Problem to work on: Copy the data precisely, character for character, and leave out every picture.

Given entries:
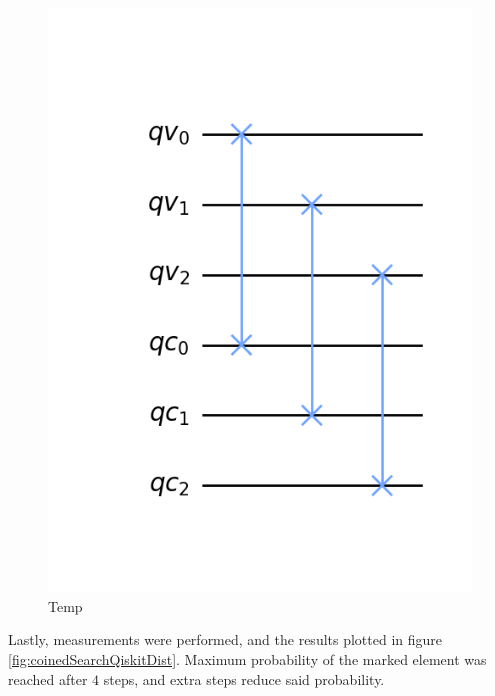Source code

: \documentclass[../../dissertation.tex]{subfiles}
\begin{document}
\begin{figure}[!h]
	\centering
	\includegraphics[scale=0.27]{img/Qiskit/CoinedQuantumWalk/Search/Circuits/CoinedSearchQiskitCircShift_N3_M4_S5.png}
	\caption{Temp} 
	\label{fig:coinedQWSearchShiftCircuitQistkit}
\end{figure}\par
Lastly, measurements were performed, and the results plotted in figure \ref{fig:coinedSearchQiskitDist}. Maximum probability of the marked element was reached after $4$ steps, and extra steps reduce said probability. 
\end{document}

Written solution:
Source code

: \documentclass[../../dissertation.tex]{subfiles}
\begin{document}
\begin{figure}[!h]
	\centering
	\includegraphics[scale=0.27]{img/Qiskit/CoinedQuantumWalk/Search/Circuits/CoinedSearchQiskitCircShift_N3_M4_S5.png}
	\caption{Temp} 
	\label{fig:coinedQWSearchShiftCircuitQistkit}
\end{figure}\par
Lastly, measurements were performed, and the results plotted in figure \ref{fig:coinedSearchQiskitDist}. Maximum probability of the marked element was reached after $4$ steps, and extra steps reduce said probability. 
\end{document}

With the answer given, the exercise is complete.